Could you please help me in understanding the issue in a more specific way by clarifying the below concerns:

  • As mentioned, the getMore is only seen in the secondaries and not primary, do both the secondaries have similar getMore oplog entries pattern (e.g. getMore: <some large number>, collection: "oplog.rs", batchSize: <some other large number>) at approximately the same timestamp? Could you please post them?
  • While the issue is observed, do you see any specific patterns in your application, e.g. perhaps a batch operation, a scheduled task, etc.?
  • Are you using a framework that tails the oplog similar to Meteor in your application? Alternatively, are any of your application tails the oplog by design?

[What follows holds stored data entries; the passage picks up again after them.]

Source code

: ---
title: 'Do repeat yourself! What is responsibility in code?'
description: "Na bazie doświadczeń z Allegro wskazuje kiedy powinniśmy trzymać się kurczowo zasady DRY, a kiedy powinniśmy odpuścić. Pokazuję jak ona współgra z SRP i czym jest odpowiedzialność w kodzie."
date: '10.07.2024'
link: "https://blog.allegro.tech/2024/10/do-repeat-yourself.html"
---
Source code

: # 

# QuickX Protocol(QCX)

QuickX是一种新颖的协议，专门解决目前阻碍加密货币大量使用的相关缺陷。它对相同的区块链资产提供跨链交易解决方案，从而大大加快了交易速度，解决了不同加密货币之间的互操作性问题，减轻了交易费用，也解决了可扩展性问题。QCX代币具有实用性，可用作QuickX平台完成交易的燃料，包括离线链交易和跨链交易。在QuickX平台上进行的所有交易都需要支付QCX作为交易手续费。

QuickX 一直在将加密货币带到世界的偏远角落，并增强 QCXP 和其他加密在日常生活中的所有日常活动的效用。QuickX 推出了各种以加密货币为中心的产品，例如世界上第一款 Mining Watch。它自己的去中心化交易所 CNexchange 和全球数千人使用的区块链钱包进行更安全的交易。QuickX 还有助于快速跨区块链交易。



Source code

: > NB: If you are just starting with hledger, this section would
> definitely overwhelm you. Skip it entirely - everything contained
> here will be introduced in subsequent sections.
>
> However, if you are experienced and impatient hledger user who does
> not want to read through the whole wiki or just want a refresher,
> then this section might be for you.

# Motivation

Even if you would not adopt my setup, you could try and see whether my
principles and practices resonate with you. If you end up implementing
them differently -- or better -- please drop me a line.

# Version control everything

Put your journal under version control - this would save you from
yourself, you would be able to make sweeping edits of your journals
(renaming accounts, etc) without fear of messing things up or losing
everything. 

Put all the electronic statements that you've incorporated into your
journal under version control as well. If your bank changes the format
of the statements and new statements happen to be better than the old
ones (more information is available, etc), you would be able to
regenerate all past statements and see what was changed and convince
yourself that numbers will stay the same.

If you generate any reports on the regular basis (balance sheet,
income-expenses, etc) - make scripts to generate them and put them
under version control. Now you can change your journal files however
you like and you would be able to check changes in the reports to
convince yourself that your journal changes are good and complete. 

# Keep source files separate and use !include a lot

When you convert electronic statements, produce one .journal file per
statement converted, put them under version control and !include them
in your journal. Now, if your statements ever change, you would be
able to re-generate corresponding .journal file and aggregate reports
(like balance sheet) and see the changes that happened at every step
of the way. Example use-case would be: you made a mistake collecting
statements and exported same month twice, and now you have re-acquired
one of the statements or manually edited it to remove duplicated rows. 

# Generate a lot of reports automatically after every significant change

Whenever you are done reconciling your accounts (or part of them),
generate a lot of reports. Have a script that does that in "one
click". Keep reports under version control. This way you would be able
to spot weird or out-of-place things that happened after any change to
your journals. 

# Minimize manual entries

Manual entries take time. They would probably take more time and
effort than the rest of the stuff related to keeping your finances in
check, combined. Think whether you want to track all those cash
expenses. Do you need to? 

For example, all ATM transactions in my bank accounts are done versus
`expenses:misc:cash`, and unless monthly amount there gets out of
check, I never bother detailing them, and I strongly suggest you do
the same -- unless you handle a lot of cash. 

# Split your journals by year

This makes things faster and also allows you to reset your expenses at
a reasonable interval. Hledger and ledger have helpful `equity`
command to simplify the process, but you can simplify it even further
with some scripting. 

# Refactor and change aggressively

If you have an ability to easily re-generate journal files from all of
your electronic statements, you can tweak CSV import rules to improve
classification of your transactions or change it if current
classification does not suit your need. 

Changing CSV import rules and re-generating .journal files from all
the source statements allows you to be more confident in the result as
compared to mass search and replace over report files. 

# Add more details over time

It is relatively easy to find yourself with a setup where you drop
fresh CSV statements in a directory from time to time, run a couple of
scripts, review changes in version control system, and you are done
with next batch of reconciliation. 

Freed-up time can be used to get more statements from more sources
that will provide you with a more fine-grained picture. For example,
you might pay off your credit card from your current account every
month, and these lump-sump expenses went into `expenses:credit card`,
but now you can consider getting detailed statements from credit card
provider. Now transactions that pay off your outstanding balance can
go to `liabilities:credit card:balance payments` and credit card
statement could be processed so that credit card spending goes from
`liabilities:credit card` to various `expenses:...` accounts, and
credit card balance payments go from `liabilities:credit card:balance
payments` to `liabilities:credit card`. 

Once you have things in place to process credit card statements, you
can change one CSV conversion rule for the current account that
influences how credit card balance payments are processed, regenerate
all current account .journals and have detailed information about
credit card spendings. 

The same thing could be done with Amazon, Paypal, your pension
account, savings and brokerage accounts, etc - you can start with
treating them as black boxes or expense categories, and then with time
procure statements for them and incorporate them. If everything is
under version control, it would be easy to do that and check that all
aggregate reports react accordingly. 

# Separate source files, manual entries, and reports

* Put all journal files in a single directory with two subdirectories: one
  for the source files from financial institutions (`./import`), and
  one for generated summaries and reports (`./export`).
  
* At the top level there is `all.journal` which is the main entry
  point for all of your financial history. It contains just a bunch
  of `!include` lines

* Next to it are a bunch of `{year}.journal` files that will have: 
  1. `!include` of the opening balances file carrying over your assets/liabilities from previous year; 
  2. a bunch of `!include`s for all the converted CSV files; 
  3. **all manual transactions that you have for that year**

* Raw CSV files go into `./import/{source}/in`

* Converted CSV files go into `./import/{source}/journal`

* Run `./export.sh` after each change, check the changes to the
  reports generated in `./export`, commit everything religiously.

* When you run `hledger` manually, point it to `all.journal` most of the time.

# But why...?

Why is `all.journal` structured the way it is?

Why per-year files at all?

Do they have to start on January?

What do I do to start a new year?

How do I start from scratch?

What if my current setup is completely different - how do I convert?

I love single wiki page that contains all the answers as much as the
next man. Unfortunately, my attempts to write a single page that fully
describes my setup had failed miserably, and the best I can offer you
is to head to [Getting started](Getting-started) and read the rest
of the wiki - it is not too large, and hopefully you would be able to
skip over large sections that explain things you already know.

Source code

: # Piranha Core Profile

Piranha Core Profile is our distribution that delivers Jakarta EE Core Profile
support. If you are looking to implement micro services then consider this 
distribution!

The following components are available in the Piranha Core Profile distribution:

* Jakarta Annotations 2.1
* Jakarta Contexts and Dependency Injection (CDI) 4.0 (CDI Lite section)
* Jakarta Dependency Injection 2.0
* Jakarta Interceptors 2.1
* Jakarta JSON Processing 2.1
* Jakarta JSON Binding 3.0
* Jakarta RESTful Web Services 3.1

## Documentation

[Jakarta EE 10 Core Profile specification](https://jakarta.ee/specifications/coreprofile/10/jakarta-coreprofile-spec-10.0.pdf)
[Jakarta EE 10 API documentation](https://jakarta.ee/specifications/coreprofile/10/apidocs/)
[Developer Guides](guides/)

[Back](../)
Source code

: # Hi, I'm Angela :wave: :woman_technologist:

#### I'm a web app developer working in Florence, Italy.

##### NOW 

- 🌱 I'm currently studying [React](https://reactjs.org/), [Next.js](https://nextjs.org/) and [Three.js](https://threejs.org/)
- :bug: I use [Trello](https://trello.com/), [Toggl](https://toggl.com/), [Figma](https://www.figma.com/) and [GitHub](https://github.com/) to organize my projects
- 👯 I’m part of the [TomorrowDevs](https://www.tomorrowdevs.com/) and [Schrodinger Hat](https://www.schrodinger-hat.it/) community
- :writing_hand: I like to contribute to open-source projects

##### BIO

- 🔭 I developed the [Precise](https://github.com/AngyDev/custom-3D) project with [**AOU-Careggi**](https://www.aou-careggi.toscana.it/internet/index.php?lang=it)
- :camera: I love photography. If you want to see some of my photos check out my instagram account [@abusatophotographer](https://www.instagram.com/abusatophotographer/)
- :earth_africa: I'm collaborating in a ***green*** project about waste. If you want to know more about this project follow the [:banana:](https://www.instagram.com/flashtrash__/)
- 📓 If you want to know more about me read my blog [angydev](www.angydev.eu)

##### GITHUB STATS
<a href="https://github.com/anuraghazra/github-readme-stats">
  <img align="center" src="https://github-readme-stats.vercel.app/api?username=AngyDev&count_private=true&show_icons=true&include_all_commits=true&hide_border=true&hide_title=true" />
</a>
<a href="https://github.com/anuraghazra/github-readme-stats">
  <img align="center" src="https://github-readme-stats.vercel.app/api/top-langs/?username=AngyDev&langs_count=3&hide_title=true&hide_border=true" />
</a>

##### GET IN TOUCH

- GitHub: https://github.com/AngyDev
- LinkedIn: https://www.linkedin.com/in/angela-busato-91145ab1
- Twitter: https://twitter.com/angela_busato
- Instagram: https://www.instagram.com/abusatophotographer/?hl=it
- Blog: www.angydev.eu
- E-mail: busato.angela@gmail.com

In terms of associating the connection source IP to a certain connection number, in MongoDB 4.2 series the log lines would be similar to this:

2022-08-31T10:19:33.101+0530 I NETWORK [listener] connection accepted from 127.0.0.1:64149 #16 (8 connections now open)

The above line signifies a new connection from 127.0.0.1:64149 which is assigned the number 16

2022-08-31T10:19:33.101+0530 I NETWORK [conn16] received client metadata from 127.0.0.1:64149 conn16: { driver: { name: “NetworkInterfaceTL”, version: “4.2.14” }, os: { type: “Darwin”, name: “Mac OS X”, architecture: “x86_64”, version: “21.6.0” } }

Subsequently operations from this IP are marked using the string [conn16]

Could you find a similar pair of log lines that can show the originating IP of the getMore queries? This will help you identify the source of the queries.

Please note that in MongoDB 4.2 series, the latest version is 4.2.22. I would strongly recommend you to upgrade to the latest version for improvements and bug fixes (see the release notes for more details) to ensure that you’re not encountering any issues that were fixed in newer versions.

Also, the latest MongoDB version is currently 6.0.1 which contains major improvements from the 4.2 series. Please consider upgrading to the 6.0 series as well.

If the issue still persists even, could you please share the rs.status() and rs.conf() details for the deployment, along with any information that will help us reproduce what you’re seeing?